En un barco pesquero

El mar se encontraba furioso y agitaba el barco pesquero con rabia. Como si intentara vengarse de los pasajeros que iban en él. Ray y Carl intentaban que la vela del barco se mantuviera recta para evitar que el barco volcara, pero sus fuerzas se estaban agotando sin que pudieran hacer nada para evitarlo. El viento era cada vez más fuerte y bramaba con una mayor furia.

Ray le dijo a Carl que soltara la vela, que no les quedaban fuerzas para seguir luchando contra el viento.

-¡Y un cuerno! -contestó Carl con rabia. No estaba dispuesto a rendirse, no cuando tenían la libertad al alcance de los dedos.

La cárcel había sido un duro trago para ellos. Había sido una irónica casualidad que, después de matar juntos a una mujer, acabaran en la misma celda. Desde ese momento, fueron conscientes de que la única manera de salir de prisión era trazando un plan de escape. Carl nunca había desconfiado de Ray. Siempre le había dicho la verdad. Cada día, desde el momento en que se conocieron. Por eso, sabía que, cuando le prometió que saldrían juntos de aquel lugar, Ray haría todo lo que estaba en su mano por cumplirlo.

Unas nubes cubrieron el cielo y la lluvia comenzó a inundar el barco. Ray sentía que los ánimos lo abandonaban y la ansiedad lo inundaba. Finalmente, Carl dejó de luchar contra la vela y se sentó en el suelo. Dejó que el agua de la lluvia lo empapara y miró a los ojos a Ray. Pudo apreciar la derrota en su mirada. Quiso decirle que sentía haberle fallado, pero aún le quedaba un atisbo de esperanza.

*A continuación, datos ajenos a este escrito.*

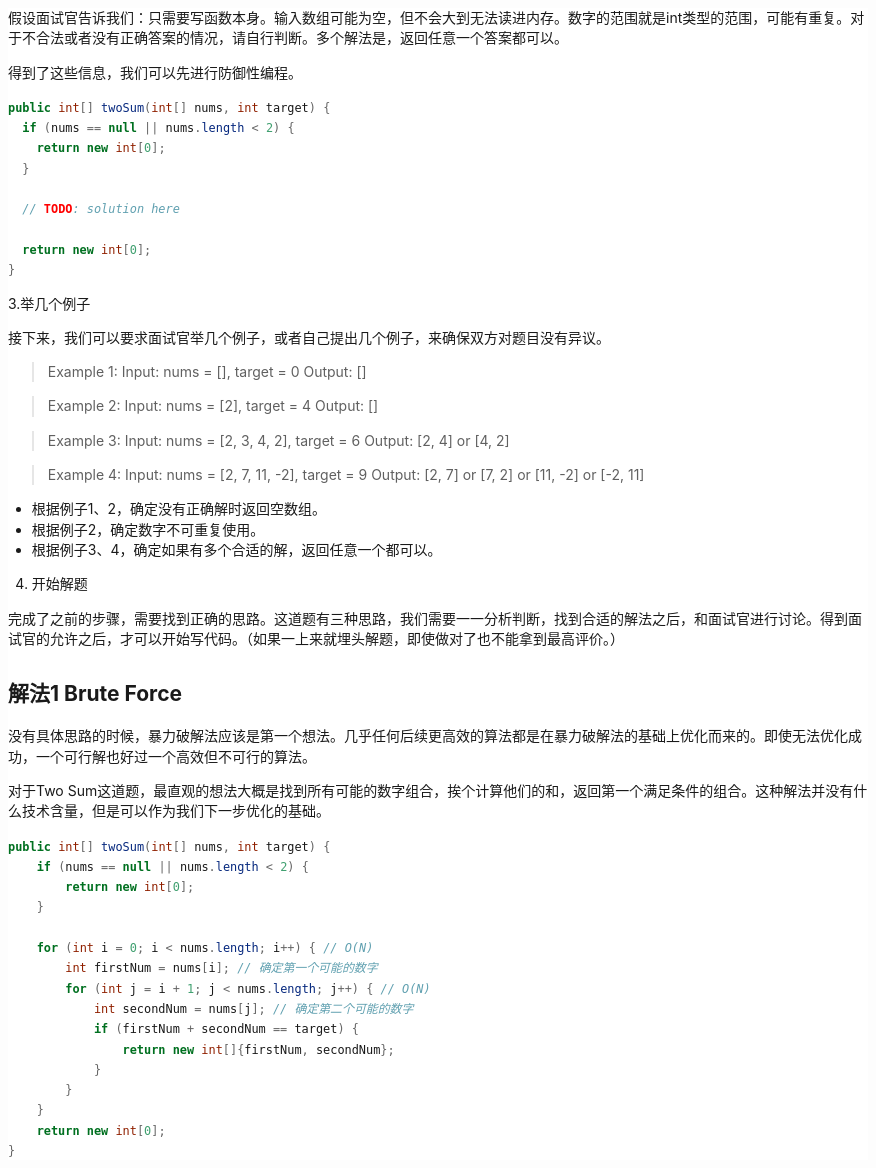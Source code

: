 假设面试官告诉我们：只需要写函数本身。输入数组可能为空，但不会大到无法读进内存。数字的范围就是int类型的范围，可能有重复。对于不合法或者没有正确答案的情况，请自行判断。多个解法是，返回任意一个答案都可以。

得到了这些信息，我们可以先进行防御性编程。
```java
public int[] twoSum(int[] nums, int target) {
  if (nums == null || nums.length < 2) {
    return new int[0];
  }
  
  // TODO: solution here
  
  return new int[0];
}
```

3.举几个例子

接下来，我们可以要求面试官举几个例子，或者自己提出几个例子，来确保双方对题目没有异议。

> Example 1:
Input: nums = [], target = 0
Output: []

> Example 2:
Input: nums = [2], target = 4
Output: []

> Example 3:
Input: nums = [2, 3, 4, 2], target = 6
Output: [2, 4] or [4, 2]

> Example 4:
Input: nums = [2, 7, 11, -2], target = 9
Output: [2, 7] or [7, 2] or [11, -2] or [-2, 11]

+ 根据例子1、2，确定没有正确解时返回空数组。
+ 根据例子2，确定数字不可重复使用。
+ 根据例子3、4，确定如果有多个合适的解，返回任意一个都可以。

4. 开始解题

完成了之前的步骤，需要找到正确的思路。这道题有三种思路，我们需要一一分析判断，找到合适的解法之后，和面试官进行讨论。得到面试官的允许之后，才可以开始写代码。（如果一上来就埋头解题，即使做对了也不能拿到最高评价。）

## 解法1 Brute Force

没有具体思路的时候，暴力破解法应该是第一个想法。几乎任何后续更高效的算法都是在暴力破解法的基础上优化而来的。即使无法优化成功，一个可行解也好过一个高效但不可行的算法。

对于Two Sum这道题，最直观的想法大概是找到所有可能的数字组合，挨个计算他们的和，返回第一个满足条件的组合。这种解法并没有什么技术含量，但是可以作为我们下一步优化的基础。

```java
public int[] twoSum(int[] nums, int target) {
    if (nums == null || nums.length < 2) {
        return new int[0];
    }

    for (int i = 0; i < nums.length; i++) { // O(N)
        int firstNum = nums[i]; // 确定第一个可能的数字
        for (int j = i + 1; j < nums.length; j++) { // O(N)
            int secondNum = nums[j]; // 确定第二个可能的数字
            if (firstNum + secondNum == target) {
                return new int[]{firstNum, secondNum};
            }
        }
    }
    return new int[0];
}
```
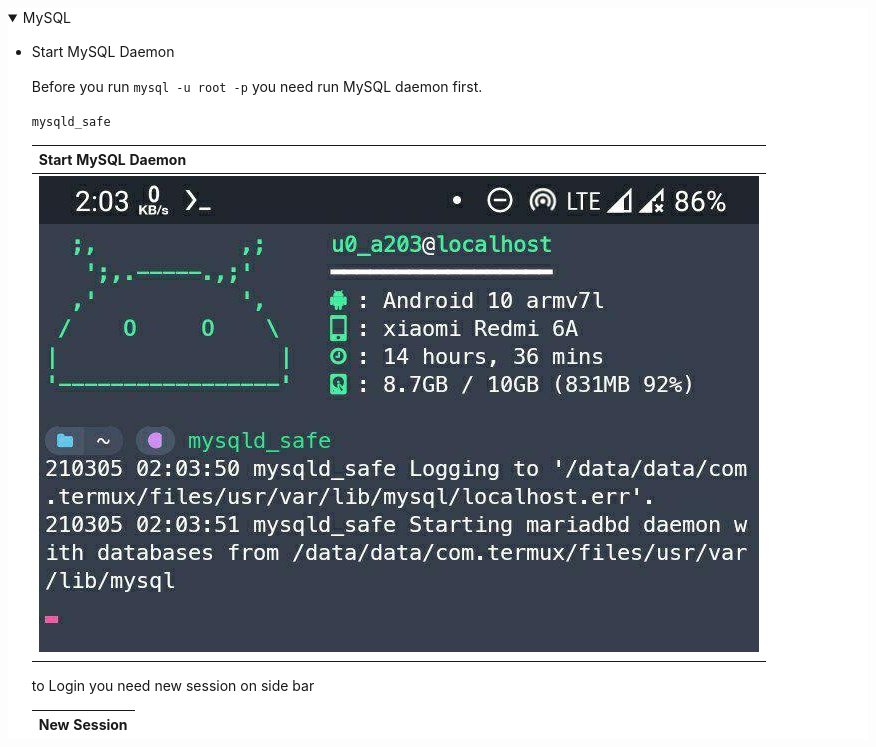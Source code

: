   </details>

  <details open>
  <summary>MySQL</summary>

  - Start MySQL Daemon

    Before you run `mysql -u root -p` you need run MySQL daemon first.

    ```bash
    mysqld_safe
    ```

    |Start MySQL Daemon|
    |--|
    |![Start Apache](/img/command/mysql/daemon.jpg)|

    to Login you need new session on side bar

    |New Session|
    |--|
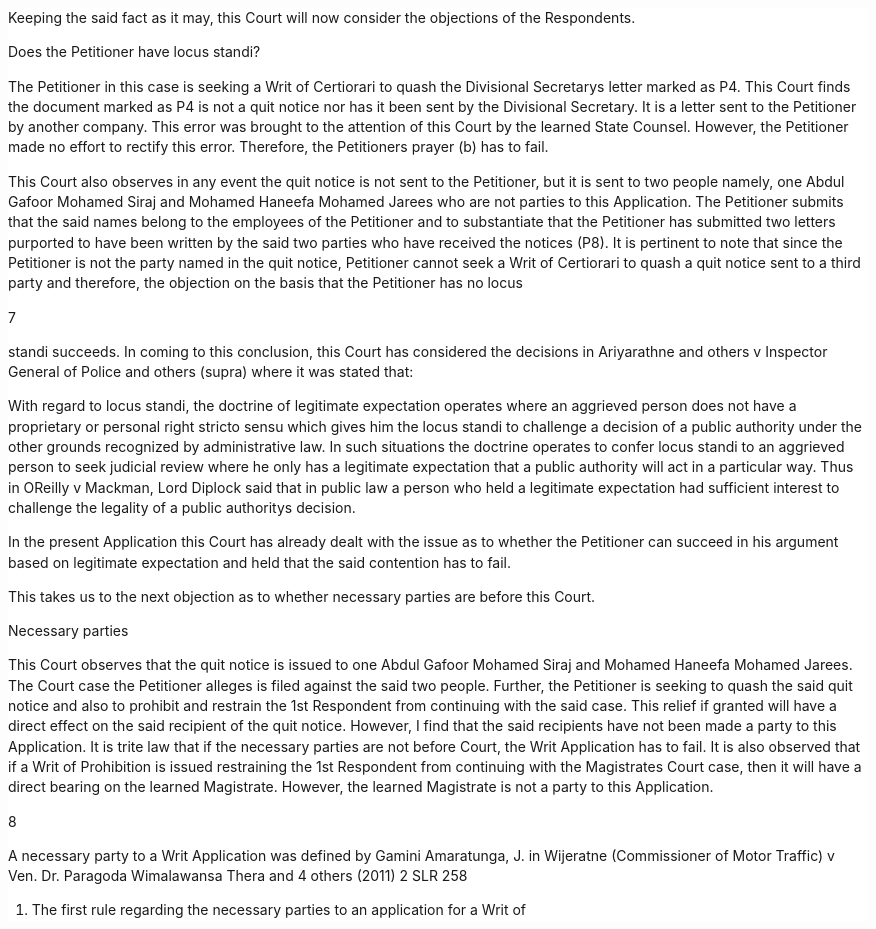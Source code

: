 Keeping the said fact as it may, this Court will now consider the objections of the Respondents.

Does the Petitioner have locus standi?

The Petitioner in this case is seeking a Writ of Certiorari to quash the Divisional Secretarys letter marked as P4. This Court finds the document marked as P4 is not a quit notice nor has it been sent by the Divisional Secretary. It is a letter sent to the Petitioner by another company. This error was brought to the attention of this Court by the learned State Counsel. However, the Petitioner made no effort to rectify this error. Therefore, the Petitioners prayer (b) has to fail.

This Court also observes in any event the quit notice is not sent to the Petitioner, but it is sent to two people namely, one Abdul Gafoor Mohamed Siraj and Mohamed Haneefa Mohamed Jarees who are not parties to this Application. The Petitioner submits that the said names belong to the employees of the Petitioner and to substantiate that the Petitioner has submitted two letters purported to have been written by the said two parties who have received the notices (P8). It is pertinent to note that since the Petitioner is not the party named in the quit notice, Petitioner cannot seek a Writ of Certiorari to quash a quit notice sent to a third party and therefore, the objection on the basis that the Petitioner has no locus

7

standi succeeds. In coming to this conclusion, this Court has considered the decisions in Ariyarathne and others v Inspector General of Police and others (supra) where it was stated that:

With regard to locus standi, the doctrine of legitimate expectation operates where an aggrieved person does not have a proprietary or personal right stricto sensu which gives him the locus standi to challenge a decision of a public authority under the other grounds recognized by administrative law. In such situations the doctrine operates to confer locus standi to an aggrieved person to seek judicial review where he only has a legitimate expectation that a public authority will act in a particular way. Thus in OReilly v Mackman, Lord Diplock said that in public law a person who held a legitimate expectation had sufficient interest to challenge the legality of a public authoritys decision.

In the present Application this Court has already dealt with the issue as to whether the Petitioner can succeed in his argument based on legitimate expectation and held that the said contention has to fail.

This takes us to the next objection as to whether necessary parties are before this Court.

Necessary parties

This Court observes that the quit notice is issued to one Abdul Gafoor Mohamed Siraj and Mohamed Haneefa Mohamed Jarees. The Court case the Petitioner alleges is filed against the said two people. Further, the Petitioner is seeking to quash the said quit notice and also to prohibit and restrain the 1st Respondent from continuing with the said case. This relief if granted will have a direct effect on the said recipient of the quit notice. However, I find that the said recipients have not been made a party to this Application. It is trite law that if the necessary parties are not before Court, the Writ Application has to fail. It is also observed that if a Writ of Prohibition is issued restraining the 1st Respondent from continuing with the Magistrates Court case, then it will have a direct bearing on the learned Magistrate. However, the learned Magistrate is not a party to this Application.

8

A necessary party to a Writ Application was defined by Gamini Amaratunga, J. in Wijeratne (Commissioner of Motor Traffic) v Ven. Dr. Paragoda Wimalawansa Thera and 4 others (2011) 2 SLR 258

1) The first rule regarding the necessary parties to an application for a Writ of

Se agarraron a los bordes del barco y esperaron a que la tormenta pasara, pero duró tanto tiempo que acabaran cediendo al cansancio y se durmieron. Al despertarse, pudieron darse cuenta de que ya había amanecido.

-Vamos a remar -ordenó Ray.

Lo hicieron hasta que los callos de sus manos comenzaron a sangrar y el dolor les obligó a tener que descansar, Refrescaron sus palmas en el helada agua y aprovecharon para observar lo que les rodeaba.

De pronto, avistaron a lo lejos una orilla de lo que parecía ser una pequeña isla. Se olvidaron de sus doloridas manos y siguieron remando. Llegaron hasta el borde de la playa y, cuando pisaron la arena, sintieron en las plantas de los pies un dolor tan intenso como si estuvieran caminando sobre cristales rotos.

Cayeron de rodillas, inmovilizados por el dolor, cuando se mostró ante sus ojos la imagen de la mujer que había asesinado.